Assistant Chief Constable John Neilson’s initial report, published yesterday, highlights the problems of covering officers taking part in events and competitions.

However, he says efficiencies introduced since 2007 have already seen total funding for the pipe band – which is paid for through the police budget – reduced by 78%.

The cost, which was £42,477 in the 2007/8 financial year, now stands at £9235. But, as income generated by the band through performances is £5000, the total cost to the force has been cut to £4235.

However, the report for the Scottish Police Authority says that “no matter how much income is generated [by performing at commercial events], it is never sufficient to cover the cost of abstractions to frontline policing.”

In particular, it cites the clash between the increased policing demand on weekends for ‘A’ Division in Glasgow with the fact that the “vast majority” of band commitments take place on a Saturday or Sunday.

The time spent travelling to and from the city centre practice venue as well as actual practice time – approximately four hours in total – means, according to the report, that “there is little margin for effective operational deployment of the pipe band members on practice days”.

A full review of the pipe band is currently under way, led by Mr Neilson. He is due to report his findings to Chief Constable Stephen House at the beginning of November.

The report says efforts to “strike a more appropriate balance between musical and operational commitments” have seen the average hours officers spend on operational duties increase by 32% in two years, from 1137 in 2007 to 1508 in 2009.

The “more operationally focused” approach is “consistent with an efficient and effective delivery of operational policing”, it adds.

It is also consistent with pressure to maximise savings after Mr House admitted last month that Scotland’s largest police force was facing an “absolutely dire” funding crisis, with a budget shortfall of up to £34.7m in 2010/11.

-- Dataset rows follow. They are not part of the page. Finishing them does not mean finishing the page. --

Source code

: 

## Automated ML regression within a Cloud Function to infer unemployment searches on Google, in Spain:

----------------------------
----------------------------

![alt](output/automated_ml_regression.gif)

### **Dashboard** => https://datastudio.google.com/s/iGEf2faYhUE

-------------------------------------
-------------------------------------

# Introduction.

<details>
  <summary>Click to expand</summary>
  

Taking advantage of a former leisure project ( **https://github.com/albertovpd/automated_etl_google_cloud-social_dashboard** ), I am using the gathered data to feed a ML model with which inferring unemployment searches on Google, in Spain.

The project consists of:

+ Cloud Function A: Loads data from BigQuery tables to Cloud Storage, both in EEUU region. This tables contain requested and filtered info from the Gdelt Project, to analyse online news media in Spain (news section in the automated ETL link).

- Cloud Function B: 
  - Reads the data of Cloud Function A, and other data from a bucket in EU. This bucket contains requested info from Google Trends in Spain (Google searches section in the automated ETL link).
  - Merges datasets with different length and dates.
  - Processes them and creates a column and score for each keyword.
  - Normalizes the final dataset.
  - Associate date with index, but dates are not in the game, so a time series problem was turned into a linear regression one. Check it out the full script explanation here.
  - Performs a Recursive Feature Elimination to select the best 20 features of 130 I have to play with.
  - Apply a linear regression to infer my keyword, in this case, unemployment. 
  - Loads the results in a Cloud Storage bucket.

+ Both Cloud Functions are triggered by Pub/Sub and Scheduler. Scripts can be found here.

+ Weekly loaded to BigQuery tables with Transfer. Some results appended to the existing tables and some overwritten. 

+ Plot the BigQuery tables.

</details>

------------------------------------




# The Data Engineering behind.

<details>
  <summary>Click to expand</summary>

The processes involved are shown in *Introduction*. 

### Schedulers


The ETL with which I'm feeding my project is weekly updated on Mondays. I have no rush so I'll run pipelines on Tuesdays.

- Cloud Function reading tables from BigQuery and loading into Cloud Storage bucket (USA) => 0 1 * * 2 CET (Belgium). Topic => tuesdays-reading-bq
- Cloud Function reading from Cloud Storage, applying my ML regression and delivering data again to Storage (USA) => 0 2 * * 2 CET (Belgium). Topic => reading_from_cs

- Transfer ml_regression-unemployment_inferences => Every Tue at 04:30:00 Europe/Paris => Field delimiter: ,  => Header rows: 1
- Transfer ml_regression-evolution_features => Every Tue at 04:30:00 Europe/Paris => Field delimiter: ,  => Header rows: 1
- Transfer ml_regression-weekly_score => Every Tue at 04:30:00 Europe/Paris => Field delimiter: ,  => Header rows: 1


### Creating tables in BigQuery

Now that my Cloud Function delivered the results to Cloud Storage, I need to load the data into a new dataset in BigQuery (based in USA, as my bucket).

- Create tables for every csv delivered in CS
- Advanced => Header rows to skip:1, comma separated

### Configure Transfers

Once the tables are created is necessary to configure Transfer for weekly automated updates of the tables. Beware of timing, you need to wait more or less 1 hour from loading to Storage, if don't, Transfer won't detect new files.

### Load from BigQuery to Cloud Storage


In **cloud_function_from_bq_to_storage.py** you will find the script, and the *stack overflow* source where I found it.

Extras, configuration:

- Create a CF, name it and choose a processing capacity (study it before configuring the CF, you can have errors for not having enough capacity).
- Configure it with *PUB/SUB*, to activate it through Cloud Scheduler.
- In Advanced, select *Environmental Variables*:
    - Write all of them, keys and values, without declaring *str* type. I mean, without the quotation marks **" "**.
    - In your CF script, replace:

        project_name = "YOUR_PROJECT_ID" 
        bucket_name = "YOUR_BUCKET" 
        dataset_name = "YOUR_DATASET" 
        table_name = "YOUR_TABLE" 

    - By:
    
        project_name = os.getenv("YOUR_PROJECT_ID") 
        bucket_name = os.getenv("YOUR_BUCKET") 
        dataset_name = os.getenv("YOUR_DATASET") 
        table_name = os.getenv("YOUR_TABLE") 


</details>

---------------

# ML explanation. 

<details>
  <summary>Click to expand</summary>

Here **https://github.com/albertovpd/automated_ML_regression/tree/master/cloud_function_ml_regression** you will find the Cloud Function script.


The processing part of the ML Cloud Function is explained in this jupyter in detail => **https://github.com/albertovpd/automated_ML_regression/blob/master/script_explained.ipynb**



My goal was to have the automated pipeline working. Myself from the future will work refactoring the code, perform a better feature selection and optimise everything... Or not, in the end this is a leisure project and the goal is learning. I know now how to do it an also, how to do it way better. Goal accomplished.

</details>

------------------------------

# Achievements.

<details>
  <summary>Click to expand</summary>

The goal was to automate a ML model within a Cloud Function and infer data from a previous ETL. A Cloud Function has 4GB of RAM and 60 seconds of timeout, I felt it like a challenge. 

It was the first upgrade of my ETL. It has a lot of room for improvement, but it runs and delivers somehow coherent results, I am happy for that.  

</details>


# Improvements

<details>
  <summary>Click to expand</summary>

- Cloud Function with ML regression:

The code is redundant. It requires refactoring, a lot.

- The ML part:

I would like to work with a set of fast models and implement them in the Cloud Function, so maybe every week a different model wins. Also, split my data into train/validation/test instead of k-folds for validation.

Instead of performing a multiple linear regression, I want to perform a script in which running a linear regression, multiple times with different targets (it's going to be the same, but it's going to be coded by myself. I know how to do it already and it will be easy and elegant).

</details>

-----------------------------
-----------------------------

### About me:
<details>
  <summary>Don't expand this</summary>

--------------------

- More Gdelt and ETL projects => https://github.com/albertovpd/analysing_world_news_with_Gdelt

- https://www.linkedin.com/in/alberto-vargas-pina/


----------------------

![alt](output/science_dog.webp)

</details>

At best, he said, the deficit would be £12.4m.

However, the squeeze on the band – a Grade A standard pipe band – has provoked outrage in the piping community. In February, The Herald revealed concerns that the future of the band – founded in 1883 as Govan Police Pipe Band – was being jeopardised by the drive for cost savings, after it emerged that it would only be allowed to play at two of the big five events in the pipe band calendar.

The band was subsequently told it could take part in all five events, but restrictions remained. In June, Stuart McMillan, SNP MSP for the West of Scotland, and Robert Wallace, principal of the Glasgow College of Piping, delivered a petition with more than 3000 signatures to Mr House, calling on him to rethink restrictions on practice sessions and competitive engagements.

“[They’re] not just a pipe band, they’re a national treasure,” said Mr McMillan. “Any attempt to hamper what the band can do will certainly diminish the band’s capabilities and credibility.”

There are currently 11 full-time members of staff in the band, topped up with around 30 guest players – typically retired officers or officers from other forces.